大どんでん返し!
春になり、雪がなくなりましたが、今度は天候の悪い日が続きました。
なかなか順調には通えていない中、上手な人にあーこに乗ってもらう機会があり、思った以上に動きが良かったことから、あーこすごいぞ! という気持ちと、私一人じゃ才能を開花させてあげることはできそうにない、と凹みました。
その人に、週1回でも騎乗をお願いできたら……とも思いましたが、向こうにも都合というものがあります。
乗馬というスポーツは不思議です。
お金を払って調教してもらったり、お金を払って乗ってみたり。
馬を調教できるレベルにある人は、ある程度自由度の高いクラブでは重宝されて、むしろタダで新馬に乗せてもらったりして、乗馬クラブとウインウインな関係を作ったりします。
なぜかボランティアで乗馬指導も行っちゃうようなこともあり、私が乗馬を習い始めの頃は、インストラクターだと思っていたら、そのクラブのお客さんだった、なんてことも、よくありました。
今でも、小さな乗馬クラブでは、そんなところがあるかもしれません。
そんな出会いがあって、あーこを半分でもお任せできれば……と思っては、そんな他力本願ではいかんぞ! と自分を嗜めるのでした。
ただ平和な日常をのどかに過ごせ、と言うには、かなり無理をしながら過ごしている。
その先に、夢や希望を見出すことのない、中途半端な日々の繰り返しをなんとか打開したいのだけれど……と思っても、現状は厳しく感じました。
そんなある日のこと、大どんでん返しが起きました!
シェルを預けているクラブから、馬房が空くんですけれど、どうしますか? と言われたのです。
実は、後から知ったのですが、馬房が空く順番待ちをしている馬も何頭かいるようで、以前、馬房が空くならあーこを移動させたい、と言っていたことが、クラブ側としては順番待ちリストに入れてもらえていたようで、無駄じゃなかったのです。
即答でお願いします! と言ったものの、その後、少し迷いました。
YouTubeのファンの人は、フレンドファームで自由に過ごすあーこの姿を喜んでいる。

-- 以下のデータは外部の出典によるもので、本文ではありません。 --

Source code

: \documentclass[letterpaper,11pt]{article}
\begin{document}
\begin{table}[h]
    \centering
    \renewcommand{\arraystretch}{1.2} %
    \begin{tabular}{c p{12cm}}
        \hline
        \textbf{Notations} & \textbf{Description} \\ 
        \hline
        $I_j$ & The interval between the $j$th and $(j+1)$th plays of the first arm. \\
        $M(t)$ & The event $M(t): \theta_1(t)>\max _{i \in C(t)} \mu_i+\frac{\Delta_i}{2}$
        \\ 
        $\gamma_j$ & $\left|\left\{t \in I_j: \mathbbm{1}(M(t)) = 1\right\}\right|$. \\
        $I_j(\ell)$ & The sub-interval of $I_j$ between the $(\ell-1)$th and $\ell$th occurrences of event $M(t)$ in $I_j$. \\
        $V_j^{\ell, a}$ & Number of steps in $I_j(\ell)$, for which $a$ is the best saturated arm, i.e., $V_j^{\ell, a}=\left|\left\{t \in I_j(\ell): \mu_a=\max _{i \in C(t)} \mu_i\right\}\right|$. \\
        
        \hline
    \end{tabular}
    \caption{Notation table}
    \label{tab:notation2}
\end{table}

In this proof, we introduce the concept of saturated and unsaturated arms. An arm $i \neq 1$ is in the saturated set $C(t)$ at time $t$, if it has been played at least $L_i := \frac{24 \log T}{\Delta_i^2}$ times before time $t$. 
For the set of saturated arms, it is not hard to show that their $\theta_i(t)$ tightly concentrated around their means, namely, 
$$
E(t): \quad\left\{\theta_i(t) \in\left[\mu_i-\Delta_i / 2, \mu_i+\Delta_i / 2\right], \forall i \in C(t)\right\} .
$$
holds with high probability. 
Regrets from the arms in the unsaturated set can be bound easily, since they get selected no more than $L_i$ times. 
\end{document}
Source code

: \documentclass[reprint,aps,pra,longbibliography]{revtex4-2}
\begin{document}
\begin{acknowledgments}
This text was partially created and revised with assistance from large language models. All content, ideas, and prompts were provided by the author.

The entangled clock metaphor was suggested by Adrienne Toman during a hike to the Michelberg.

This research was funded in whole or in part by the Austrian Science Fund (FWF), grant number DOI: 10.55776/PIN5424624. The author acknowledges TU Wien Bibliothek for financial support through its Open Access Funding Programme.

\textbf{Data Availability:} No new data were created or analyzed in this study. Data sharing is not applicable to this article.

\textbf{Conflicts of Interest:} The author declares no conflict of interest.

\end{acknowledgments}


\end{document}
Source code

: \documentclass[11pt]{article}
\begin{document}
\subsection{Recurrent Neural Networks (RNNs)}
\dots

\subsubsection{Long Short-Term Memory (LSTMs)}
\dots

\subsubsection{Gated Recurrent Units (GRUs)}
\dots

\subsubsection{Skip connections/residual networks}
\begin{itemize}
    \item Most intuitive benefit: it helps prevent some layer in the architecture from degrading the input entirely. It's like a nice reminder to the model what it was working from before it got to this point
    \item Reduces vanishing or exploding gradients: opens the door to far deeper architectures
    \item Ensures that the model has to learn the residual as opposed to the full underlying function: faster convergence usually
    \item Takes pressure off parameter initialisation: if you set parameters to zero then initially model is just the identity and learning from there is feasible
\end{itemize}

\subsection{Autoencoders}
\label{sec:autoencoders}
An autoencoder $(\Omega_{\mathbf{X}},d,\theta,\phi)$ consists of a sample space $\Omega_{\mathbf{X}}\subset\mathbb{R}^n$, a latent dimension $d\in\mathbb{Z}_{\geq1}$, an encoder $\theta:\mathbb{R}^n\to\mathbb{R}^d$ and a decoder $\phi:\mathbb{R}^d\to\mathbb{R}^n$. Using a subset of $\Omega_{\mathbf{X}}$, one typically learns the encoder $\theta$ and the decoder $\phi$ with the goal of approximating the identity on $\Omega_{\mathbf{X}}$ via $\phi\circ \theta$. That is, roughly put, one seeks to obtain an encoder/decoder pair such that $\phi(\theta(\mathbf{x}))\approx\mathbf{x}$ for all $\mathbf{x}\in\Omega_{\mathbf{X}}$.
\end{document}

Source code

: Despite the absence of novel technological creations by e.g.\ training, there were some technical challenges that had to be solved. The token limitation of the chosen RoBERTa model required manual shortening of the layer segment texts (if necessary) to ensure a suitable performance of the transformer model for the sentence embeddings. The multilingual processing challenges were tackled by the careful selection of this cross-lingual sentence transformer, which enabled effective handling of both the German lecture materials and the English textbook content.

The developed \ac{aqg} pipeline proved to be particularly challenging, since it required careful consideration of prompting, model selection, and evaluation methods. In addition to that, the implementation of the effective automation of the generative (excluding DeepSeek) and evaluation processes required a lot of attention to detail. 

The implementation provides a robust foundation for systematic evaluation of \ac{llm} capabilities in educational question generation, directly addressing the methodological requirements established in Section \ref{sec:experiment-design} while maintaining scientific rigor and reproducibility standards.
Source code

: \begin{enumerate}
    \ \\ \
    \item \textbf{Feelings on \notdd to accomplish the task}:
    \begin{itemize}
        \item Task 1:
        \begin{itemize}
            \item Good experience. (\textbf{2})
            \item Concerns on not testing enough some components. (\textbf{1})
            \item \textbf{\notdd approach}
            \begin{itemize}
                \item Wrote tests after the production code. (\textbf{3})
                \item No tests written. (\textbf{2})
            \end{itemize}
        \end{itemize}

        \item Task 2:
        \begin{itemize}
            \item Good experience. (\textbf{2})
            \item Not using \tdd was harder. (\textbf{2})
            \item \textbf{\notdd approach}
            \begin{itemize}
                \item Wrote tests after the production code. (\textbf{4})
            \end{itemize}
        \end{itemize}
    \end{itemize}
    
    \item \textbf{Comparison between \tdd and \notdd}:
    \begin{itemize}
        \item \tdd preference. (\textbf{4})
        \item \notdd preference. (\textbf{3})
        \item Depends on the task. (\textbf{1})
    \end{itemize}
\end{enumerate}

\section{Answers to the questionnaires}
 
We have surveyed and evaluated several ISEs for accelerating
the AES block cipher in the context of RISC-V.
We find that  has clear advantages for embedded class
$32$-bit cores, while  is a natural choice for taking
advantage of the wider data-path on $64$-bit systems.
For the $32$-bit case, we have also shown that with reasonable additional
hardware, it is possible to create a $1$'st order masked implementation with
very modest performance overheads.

応援してくれている。
乗馬クラブで乗馬を続けることを望んでくれるだろうか?
さらに、今まで自由な放牧生活を送っていたあーこが、再び、放牧の時間があるとはいえ、多くの時間を馬房で過ごす生活に、馴染めるだろうか?
乗馬として乗って、ハードワークにならないだろうか?
様々な不安がありました。
再び、以前の心を病んだあーこに戻ってしまうのでは?
でも、もうこんなチャンスは2度と来ない。
あーこと再び前に進むためにも、このチャンスを逃してはならない。
馬房が空く理由は、なんとも不思議なものでした。
引退する馬の後に入る予定だった馬は、競走馬として生を受けた馬でした。
が、オーナーさんが「もう競走馬はいい、余生は穏やかに過ごしてほしい」と言い出して、育成にも行かず、母馬と共に養老牧場に置かれていたのです。
最低限の人の手しか入っていない馬を、今度は孫に乗せたいと言い出し、バリバリ新馬をなんともできない養老牧場は、乗馬クラブにその馬を入れて調教してもらうことにした、ところがやはりオーナーさんが、乗馬クラブに入れるのは嫌だ、と言い出して、キャンセルとなったらしいのです。
また聞きで繋いだ情報を勝手に推測しての話なので、正確ではないかも知れませんが……まぁ、なんとも、馬は人の気持ちに振り回されてしまうというか、ちょっとかわいそうではあります。
自然の中でのびのび育てば、優しい従順な馬に育つ……そう信じている人は多いです。
でも、その中でも、人との関わりや付き合い方を学ばなければ、手のつけられない野生馬になってしまう、馬を扱う人の努力があってこそ、なのです。
その仔馬の将来を思えば、なんだか不安しかないのですが、それはそれ、とりあえず、あーこのためにはいい方向に転んだのでした。